Black Christmas (1974) poster

Black Christmas (1974)

Rating:

aka Silent Night, Evil Night


Canada. 1974.

Crew

Director/Producer – Bob Clark, Screenplay – Roy Moore, Photography – Reg Morris, Music – Carl Zittrer, Art Direction – Karen Bromley. Production Company – August Films/Film Funding.

Cast

Olivia Hussey (Jess Bradford), Keir Dullea (Peter Smythe), Margot Kidder (Barb), Maria Waldman (Mrs MacHenry), Andrea Martin (Phyl), James Edmond (Mr Harrison), John Saxon (Lieutenant Fuller), Douglas McGrath (Sergeant Nash)


Plot

As Christmas nears in a university town, a killer strikes inside a girls’ sorority house.


In the 1970s, director Bob Clark made a number of films that have developed a minor cult – Children Shouldn’t Play With Dead Things (1972), Dead of Night/Deathdream/The Night Walk (1974) and Black Christmas. Later Clark went on to work as a more commercial director with films as diverse as the Sherlock Holmes/Jack the Ripper pastiche Murder By Decree (1979), the crass teen makeout film Porky’s (1982), the childhood nostalgia film A Christmas Story (1984), the war film Turk 182 (1985), the screwball comedy Loose Cannons (1989) and the children’s film Baby Geniuses (1999).

Black Christmas interestingly prefigures the slasher film. It sets up the mystery man stalking nubile co-eds theme that was made into a formula a few years later by Halloween (1978) and Friday the 13th (1980). Black Christmas has developed a small cult but has never been recognised in any major way as the progenitor it is. In fact, it does a good job of working the formula – a considerably better one than Friday the 13th and imitators. There is a particularly effective ending where the person shot as the killer is revealed to be the wrong one and the film fades out with someone else still waiting in the house.

A fear-filled Olivia Hussey on the phone in Black Christmas (1974)
A fear-filled Olivia Hussey on the phone

Characterisation is also far better than in most slasher films. Bob Clark has a considerable sense of humour. Margot Kidder, a few years before becoming Lois Lane in Superman (1978), is positively hilarious – convincing cops that the school’s exchange code is ‘Fellatio’, giving hilarious little speeches about turtles that screw for two days, and in one shot feeding alcohol to children. The film was sold with the great tagline “If this picture doesn’t make your skin crawl, it’s on too tight.”

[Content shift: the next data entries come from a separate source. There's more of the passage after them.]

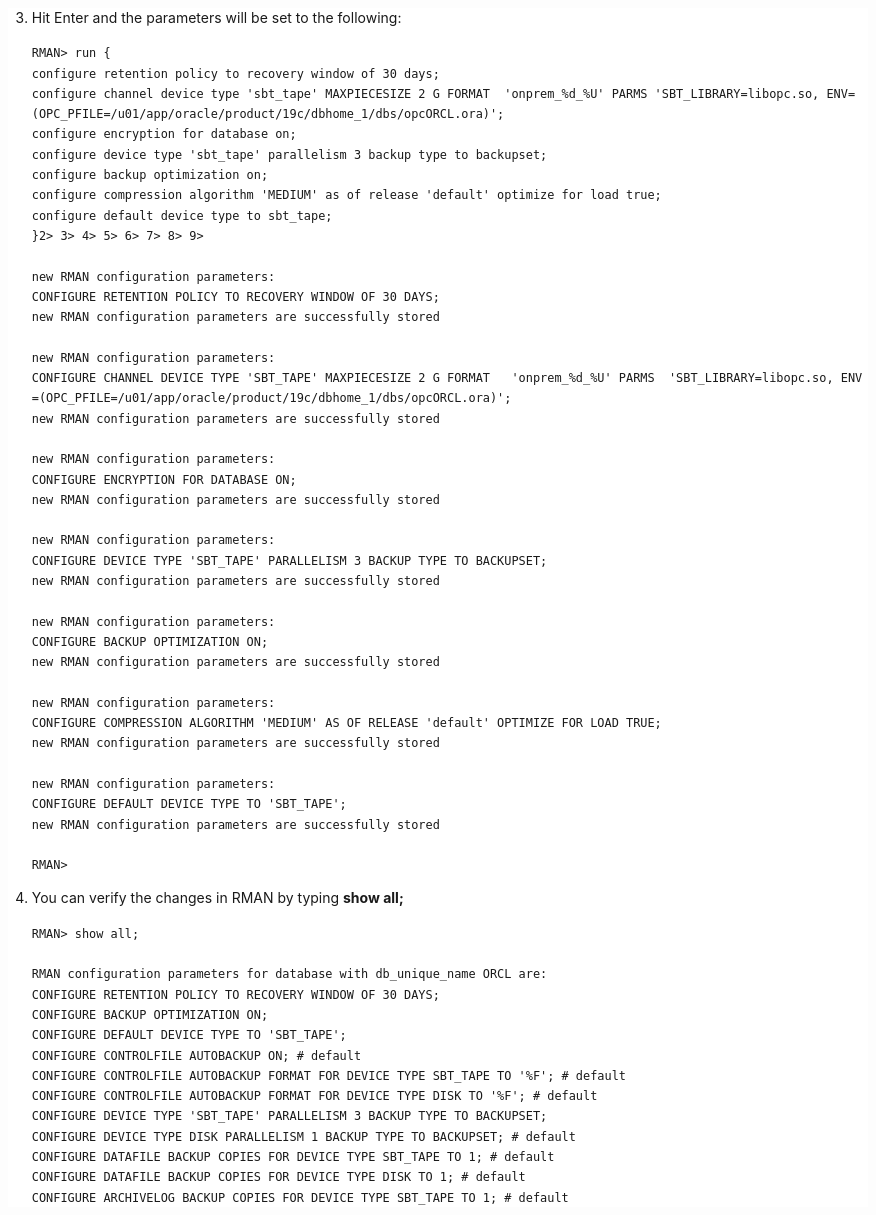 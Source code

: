    

3. Hit Enter and the parameters will be set to the following:

   ```
   RMAN> run {
   configure retention policy to recovery window of 30 days;
   configure channel device type 'sbt_tape' MAXPIECESIZE 2 G FORMAT  'onprem_%d_%U' PARMS 'SBT_LIBRARY=libopc.so, ENV=(OPC_PFILE=/u01/app/oracle/product/19c/dbhome_1/dbs/opcORCL.ora)';
   configure encryption for database on;
   configure device type 'sbt_tape' parallelism 3 backup type to backupset;
   configure backup optimization on;
   configure compression algorithm 'MEDIUM' as of release 'default' optimize for load true;
   configure default device type to sbt_tape;
   }2> 3> 4> 5> 6> 7> 8> 9> 
   
   new RMAN configuration parameters:
   CONFIGURE RETENTION POLICY TO RECOVERY WINDOW OF 30 DAYS;
   new RMAN configuration parameters are successfully stored
   
   new RMAN configuration parameters:
   CONFIGURE CHANNEL DEVICE TYPE 'SBT_TAPE' MAXPIECESIZE 2 G FORMAT   'onprem_%d_%U' PARMS  'SBT_LIBRARY=libopc.so, ENV=(OPC_PFILE=/u01/app/oracle/product/19c/dbhome_1/dbs/opcORCL.ora)';
   new RMAN configuration parameters are successfully stored
   
   new RMAN configuration parameters:
   CONFIGURE ENCRYPTION FOR DATABASE ON;
   new RMAN configuration parameters are successfully stored
   
   new RMAN configuration parameters:
   CONFIGURE DEVICE TYPE 'SBT_TAPE' PARALLELISM 3 BACKUP TYPE TO BACKUPSET;
   new RMAN configuration parameters are successfully stored
   
   new RMAN configuration parameters:
   CONFIGURE BACKUP OPTIMIZATION ON;
   new RMAN configuration parameters are successfully stored
   
   new RMAN configuration parameters:
   CONFIGURE COMPRESSION ALGORITHM 'MEDIUM' AS OF RELEASE 'default' OPTIMIZE FOR LOAD TRUE;
   new RMAN configuration parameters are successfully stored
   
   new RMAN configuration parameters:
   CONFIGURE DEFAULT DEVICE TYPE TO 'SBT_TAPE';
   new RMAN configuration parameters are successfully stored
   
   RMAN> 
   ```



4. You can verify the changes in RMAN by typing **show all;**

   ```
   RMAN> show all;
   
   RMAN configuration parameters for database with db_unique_name ORCL are:
   CONFIGURE RETENTION POLICY TO RECOVERY WINDOW OF 30 DAYS;
   CONFIGURE BACKUP OPTIMIZATION ON;
   CONFIGURE DEFAULT DEVICE TYPE TO 'SBT_TAPE';
   CONFIGURE CONTROLFILE AUTOBACKUP ON; # default
   CONFIGURE CONTROLFILE AUTOBACKUP FORMAT FOR DEVICE TYPE SBT_TAPE TO '%F'; # default
   CONFIGURE CONTROLFILE AUTOBACKUP FORMAT FOR DEVICE TYPE DISK TO '%F'; # default
   CONFIGURE DEVICE TYPE 'SBT_TAPE' PARALLELISM 3 BACKUP TYPE TO BACKUPSET;
   CONFIGURE DEVICE TYPE DISK PARALLELISM 1 BACKUP TYPE TO BACKUPSET; # default
   CONFIGURE DATAFILE BACKUP COPIES FOR DEVICE TYPE SBT_TAPE TO 1; # default
   CONFIGURE DATAFILE BACKUP COPIES FOR DEVICE TYPE DISK TO 1; # default
   CONFIGURE ARCHIVELOG BACKUP COPIES FOR DEVICE TYPE SBT_TAPE TO 1; # default
   ```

Like Halloween, Friday the 13th et al, Black Christmas takes place on a holiday. In fact, this was the first slasher film to be set around the Christmas date and would be followed by the likes of To All a Goodnight (1980) (which borrowed the same basic setting of the girl’s dormitory used here), Christmas Evil/You Better Watch Out (1980), Silent Night, Deadly Night (1984) and sequels, Santa Claws (1996), Psycho Santa (2003), Black Christmas (2006), Deadly Little Christmas (2009), Silent Night (2012), All Through the House (2015) and Good Tidings (2016). There have been other Christmas horror films too with the likes of Jack Frost (1997), Santa’s Slay (2006), the Finnish-made Rare Exports (2010), Santa Claus vs. the Zombies (2010), and recently a number of Krampus films beginning with the high-profile Krampus (2015), even two anthologies of Christmas horror stories with A Christmas Horror Story (2015) and Unholy Night (2019).

The film was twice remade as a more generic slasher film Black Christmas (2006) and the much more feminist Black Christmas (2019).